In the 18th century, researchers attempting to read the writings of ancient, charred scrolls picked and pulled at the fragile artifacts, destroying many. Fast forward to 2015 and researchers are developing a superior method, one that never unrolls or even attempts to open the scrolls.
Leaving it intact almost exactly as it was 2,000 years ago, scanning methods and a new first-of-its-kind computer software tool are currently working to reveal text from a Herculaneum scroll. The scroll, carbonized by the A.D. 79 eruption of Mount Vesuvius, was preserved with hundreds of others in the only library from antiquity to survive.
The "Volume Cartographer" software tool, built by Brent Seales, professor and chair of the University of Kentucky Department of Computer Science, and his team, will allow researchers to map the surface of the scroll and then allow a user to pull out pages and scan for letters. Revolutionary in more ways than one, the software is made to be user-friendly for scholars.
"It's really about what we can enable scholars to do," says Seth Parker, project manager and video production coordinator for the Center for Visualization and Virtual Environments. "We want to create a pipeline that we can actually give to historians, classicists, the people who want to study these texts, and enable them to unlock their own artifacts."
The project requires top-notch research assistants. Seales employed a group of U.K. undergraduate students to work on the software, part of an international collaboration to read the scroll.
"The caliber of talented undergraduates at the University of Kentucky is outstanding," Seales says. "It has been tremendously exciting for me to see the innovative and mature contributions that our students are making to the project."
In May, the team experienced the scope of the project firsthand when they traveled to Paris, France, to collaborate with a world-renowned papyrologist, who is learning to use the software, and to present their work at Google Paris, where Seales was a visiting scientist in 2012.
"I think it's a great honor," says Nick Graczyk of the Google "Tech Talk." Graczyk began working on the project as a U.K. computer science undergraduate, and will soon join Microsoft as a software engineer.
The software tool has progressed rapidly, with the group overcoming many technological challenges they had never faced before.
"What we get from the scanning machine is just a big brick of data," says Michael Roup, recent computer science and mathematics graduate and U.K. Presidential Scholar. "And we have to find the pages inside of that."

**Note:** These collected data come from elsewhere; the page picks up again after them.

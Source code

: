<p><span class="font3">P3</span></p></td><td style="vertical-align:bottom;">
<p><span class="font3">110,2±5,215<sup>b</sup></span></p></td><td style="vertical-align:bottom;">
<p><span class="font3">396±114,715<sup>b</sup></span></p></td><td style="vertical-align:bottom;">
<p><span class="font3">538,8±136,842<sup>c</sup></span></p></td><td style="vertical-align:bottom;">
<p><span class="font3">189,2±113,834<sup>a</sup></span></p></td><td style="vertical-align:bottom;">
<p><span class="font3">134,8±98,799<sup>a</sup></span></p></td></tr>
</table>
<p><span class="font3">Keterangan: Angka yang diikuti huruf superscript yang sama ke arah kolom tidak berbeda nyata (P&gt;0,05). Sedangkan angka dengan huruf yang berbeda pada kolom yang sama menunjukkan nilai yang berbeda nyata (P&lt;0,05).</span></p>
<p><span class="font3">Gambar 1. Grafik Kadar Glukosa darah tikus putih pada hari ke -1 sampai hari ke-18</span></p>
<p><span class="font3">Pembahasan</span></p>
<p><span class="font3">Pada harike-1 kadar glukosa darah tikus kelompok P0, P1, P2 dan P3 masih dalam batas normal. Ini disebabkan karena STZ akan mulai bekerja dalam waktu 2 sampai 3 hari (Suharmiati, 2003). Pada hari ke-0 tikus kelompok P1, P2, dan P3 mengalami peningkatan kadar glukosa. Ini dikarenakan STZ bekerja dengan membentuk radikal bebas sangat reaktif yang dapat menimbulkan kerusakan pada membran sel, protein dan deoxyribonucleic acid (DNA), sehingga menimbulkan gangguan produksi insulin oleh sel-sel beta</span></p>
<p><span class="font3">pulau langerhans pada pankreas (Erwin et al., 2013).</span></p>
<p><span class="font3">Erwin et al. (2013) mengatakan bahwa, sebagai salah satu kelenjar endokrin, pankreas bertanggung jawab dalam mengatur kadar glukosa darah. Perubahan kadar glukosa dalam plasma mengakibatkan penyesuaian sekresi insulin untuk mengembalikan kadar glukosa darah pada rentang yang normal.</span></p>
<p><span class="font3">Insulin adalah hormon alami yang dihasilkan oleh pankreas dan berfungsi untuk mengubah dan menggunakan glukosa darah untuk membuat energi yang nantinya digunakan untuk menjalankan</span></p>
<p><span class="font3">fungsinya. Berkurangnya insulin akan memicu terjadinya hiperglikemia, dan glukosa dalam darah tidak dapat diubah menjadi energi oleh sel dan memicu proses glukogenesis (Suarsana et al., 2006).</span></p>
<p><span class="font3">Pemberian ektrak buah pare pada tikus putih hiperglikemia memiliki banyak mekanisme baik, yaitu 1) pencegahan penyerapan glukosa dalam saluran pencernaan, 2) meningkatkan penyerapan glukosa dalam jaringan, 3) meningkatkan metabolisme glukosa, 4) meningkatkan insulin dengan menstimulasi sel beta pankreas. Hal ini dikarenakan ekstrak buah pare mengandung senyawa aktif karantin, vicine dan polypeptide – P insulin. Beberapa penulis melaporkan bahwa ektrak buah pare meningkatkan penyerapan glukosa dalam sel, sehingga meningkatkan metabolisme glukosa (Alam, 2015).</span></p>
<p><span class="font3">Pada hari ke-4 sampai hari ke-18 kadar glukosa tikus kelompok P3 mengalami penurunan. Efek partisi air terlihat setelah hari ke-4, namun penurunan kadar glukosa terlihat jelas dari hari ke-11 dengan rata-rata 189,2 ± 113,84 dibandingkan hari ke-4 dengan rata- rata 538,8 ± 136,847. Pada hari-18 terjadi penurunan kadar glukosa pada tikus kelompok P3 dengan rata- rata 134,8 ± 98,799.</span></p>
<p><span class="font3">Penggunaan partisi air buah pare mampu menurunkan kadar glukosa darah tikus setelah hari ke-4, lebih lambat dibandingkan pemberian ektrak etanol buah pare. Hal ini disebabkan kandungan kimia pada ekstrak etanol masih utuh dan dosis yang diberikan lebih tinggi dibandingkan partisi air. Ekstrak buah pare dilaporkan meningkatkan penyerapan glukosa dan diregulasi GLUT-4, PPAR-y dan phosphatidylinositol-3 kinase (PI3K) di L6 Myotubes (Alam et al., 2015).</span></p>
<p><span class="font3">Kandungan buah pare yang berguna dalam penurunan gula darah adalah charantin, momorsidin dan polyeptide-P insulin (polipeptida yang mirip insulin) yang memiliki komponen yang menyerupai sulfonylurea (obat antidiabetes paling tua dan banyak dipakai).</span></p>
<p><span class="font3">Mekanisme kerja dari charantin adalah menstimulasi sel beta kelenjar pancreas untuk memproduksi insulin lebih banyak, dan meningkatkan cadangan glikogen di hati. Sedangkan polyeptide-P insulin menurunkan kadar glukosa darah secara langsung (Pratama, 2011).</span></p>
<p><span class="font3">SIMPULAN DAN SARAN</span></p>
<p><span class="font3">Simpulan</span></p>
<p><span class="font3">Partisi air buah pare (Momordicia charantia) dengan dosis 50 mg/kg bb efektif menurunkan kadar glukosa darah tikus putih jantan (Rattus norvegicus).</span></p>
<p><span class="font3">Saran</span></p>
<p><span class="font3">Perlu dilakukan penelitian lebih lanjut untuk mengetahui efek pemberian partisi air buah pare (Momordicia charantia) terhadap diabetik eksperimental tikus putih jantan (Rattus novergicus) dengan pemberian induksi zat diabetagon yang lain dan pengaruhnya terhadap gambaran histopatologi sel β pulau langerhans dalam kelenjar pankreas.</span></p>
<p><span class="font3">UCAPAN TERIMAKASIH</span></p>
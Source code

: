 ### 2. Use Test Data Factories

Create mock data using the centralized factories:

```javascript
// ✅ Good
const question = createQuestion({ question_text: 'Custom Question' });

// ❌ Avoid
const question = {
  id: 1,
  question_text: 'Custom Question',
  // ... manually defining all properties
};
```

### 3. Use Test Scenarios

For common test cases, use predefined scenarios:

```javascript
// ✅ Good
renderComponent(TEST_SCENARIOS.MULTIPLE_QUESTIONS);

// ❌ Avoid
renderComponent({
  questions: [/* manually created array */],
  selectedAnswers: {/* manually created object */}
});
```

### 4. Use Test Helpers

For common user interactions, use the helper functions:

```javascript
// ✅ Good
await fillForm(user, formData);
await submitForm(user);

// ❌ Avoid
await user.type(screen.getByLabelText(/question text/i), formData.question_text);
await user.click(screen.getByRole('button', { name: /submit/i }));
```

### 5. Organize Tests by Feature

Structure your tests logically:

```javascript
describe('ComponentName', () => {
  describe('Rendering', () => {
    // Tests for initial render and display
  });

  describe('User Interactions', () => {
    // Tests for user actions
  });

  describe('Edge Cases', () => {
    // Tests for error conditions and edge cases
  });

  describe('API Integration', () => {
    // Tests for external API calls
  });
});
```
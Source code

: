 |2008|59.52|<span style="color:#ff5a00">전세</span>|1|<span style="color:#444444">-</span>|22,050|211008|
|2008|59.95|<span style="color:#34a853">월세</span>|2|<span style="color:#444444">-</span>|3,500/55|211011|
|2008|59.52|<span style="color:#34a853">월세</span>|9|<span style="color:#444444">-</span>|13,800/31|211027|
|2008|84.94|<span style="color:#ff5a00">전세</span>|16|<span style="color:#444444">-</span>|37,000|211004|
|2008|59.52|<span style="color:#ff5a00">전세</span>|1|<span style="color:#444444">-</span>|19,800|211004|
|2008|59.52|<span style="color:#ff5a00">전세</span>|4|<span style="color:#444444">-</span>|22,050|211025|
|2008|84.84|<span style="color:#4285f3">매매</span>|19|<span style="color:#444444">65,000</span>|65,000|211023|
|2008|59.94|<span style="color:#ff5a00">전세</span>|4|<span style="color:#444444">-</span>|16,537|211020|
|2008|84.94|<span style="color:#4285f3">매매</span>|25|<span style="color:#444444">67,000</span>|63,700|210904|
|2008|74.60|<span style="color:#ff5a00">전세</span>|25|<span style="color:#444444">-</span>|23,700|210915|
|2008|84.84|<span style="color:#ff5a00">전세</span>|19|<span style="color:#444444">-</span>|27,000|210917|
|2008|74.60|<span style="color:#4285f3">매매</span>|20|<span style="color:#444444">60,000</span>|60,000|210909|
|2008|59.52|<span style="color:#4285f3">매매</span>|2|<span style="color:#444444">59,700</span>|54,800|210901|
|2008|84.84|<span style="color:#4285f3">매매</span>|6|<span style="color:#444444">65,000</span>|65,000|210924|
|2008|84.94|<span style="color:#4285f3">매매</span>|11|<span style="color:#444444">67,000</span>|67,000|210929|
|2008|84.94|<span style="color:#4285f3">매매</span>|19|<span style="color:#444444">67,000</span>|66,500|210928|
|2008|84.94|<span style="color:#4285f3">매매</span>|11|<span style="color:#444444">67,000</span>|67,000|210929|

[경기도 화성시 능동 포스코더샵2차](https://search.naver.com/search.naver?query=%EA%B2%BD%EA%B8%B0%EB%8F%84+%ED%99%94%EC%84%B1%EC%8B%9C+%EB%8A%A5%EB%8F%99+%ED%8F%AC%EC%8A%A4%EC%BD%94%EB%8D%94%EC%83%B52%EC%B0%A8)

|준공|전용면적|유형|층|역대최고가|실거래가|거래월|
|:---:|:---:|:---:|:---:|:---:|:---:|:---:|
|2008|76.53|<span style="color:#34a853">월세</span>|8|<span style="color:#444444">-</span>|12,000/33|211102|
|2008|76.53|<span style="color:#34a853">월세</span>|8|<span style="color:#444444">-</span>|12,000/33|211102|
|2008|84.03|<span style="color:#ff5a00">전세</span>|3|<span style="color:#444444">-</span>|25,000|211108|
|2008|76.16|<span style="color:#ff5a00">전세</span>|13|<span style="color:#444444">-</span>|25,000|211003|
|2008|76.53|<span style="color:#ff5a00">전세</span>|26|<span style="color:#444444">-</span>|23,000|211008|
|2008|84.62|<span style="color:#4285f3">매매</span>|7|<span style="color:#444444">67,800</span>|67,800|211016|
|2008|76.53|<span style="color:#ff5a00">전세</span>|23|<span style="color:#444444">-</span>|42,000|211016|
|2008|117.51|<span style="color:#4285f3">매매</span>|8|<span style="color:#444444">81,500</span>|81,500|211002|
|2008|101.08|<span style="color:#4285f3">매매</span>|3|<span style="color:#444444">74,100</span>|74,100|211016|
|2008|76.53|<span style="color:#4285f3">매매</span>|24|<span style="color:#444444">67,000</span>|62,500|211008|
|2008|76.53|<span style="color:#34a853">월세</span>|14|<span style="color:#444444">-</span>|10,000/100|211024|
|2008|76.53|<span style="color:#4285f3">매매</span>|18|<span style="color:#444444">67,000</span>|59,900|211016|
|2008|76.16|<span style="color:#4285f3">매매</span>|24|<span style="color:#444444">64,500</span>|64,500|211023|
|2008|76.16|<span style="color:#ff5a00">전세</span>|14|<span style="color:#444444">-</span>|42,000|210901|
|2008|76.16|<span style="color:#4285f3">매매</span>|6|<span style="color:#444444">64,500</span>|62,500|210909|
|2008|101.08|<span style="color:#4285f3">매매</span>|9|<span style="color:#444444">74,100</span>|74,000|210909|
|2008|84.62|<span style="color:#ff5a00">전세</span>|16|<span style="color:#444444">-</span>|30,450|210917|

To do that, the software utilizes a number of tactics, including particle chain region growing, segmentation and texture mapping.
How does it work? Imagine a newspaper rolled up. From the viewpoint of looking through the hole, layers of pages are visible. From that same viewpoint using a scan of the scroll, the software user can see hundreds of layers, only not as perfectly tubular as the newspaper.
Then the user draws a line on what they think to be a single layer in the scroll. The software follows that line through the width of the scroll to pull out a page. From there, the user can "texture" the page, a significant step as each scroll page is an uneven, 3-D surface. After texturing, the page flattens into a 2-D equivalent and from there the user can see if words are present on the page.
One interesting feature of the software is the "sand grain detector," which maps out "sand grain constellations" and uses grains like stars to orient the user in the scroll. Since the scroll is carbonized, the grains should never move.
"Before this project started we didn't even know those grains existed," Seales says. "Now it may turn out that sand grains are the unique signature."
Following the Tech Talk, the team joined Google employees at lunch and were congratulated on their presentation and work.
Sharing their work was not the only highlight of the students' excursion. They were also granted access to view up close a scroll in the Herculaneum collection, housed in the Bibliotheque Mazarine, the oldest public library in France, at the Institut de France.
The scroll, similar to others in the collection, resembled a lump of charcoal. But in person, the lines of the papyrus surface were clearly visible and so too were the tightly coiled layers of the scroll, much like the layers of a tree trunk.
"It was eye-opening," says Abigail Coleman, a computer science graduate student and former NASA intern. "Being able to see the scroll kind of gives you more purpose for your work."
Adjacent to the library were the meeting chambers of the French Academy of Sciences, founded in 1666 by King Louis XIV, where the students carefully perused the walls displaying busts of each academy officer, including Napoleon.
"I've always had a little bit of an interest in history so this is really a good project for me to work on," says Melissa Shankle, who analyzed the software from a user perspective. "It's been a great experience that I never thought I would do as a freshman."
Now back home in their Davis Marksbury Building lab, Seales and Parker, as well as Coleman and Roup, who are working on the project through the summer, will attempt to produce an entire page of text from the scroll by the start of fall. And they will continue to work with the papyrologist in Paris, who will begin running segmentations on the Herculaneum scroll.
"We are now poised for discovery — discovery not just of new technical methods and software development, but of texts that we might somehow rescue," Seales says. "It is an honor to be holding this possibility in our hands and to be doing it with so talented a team of students and collaborators."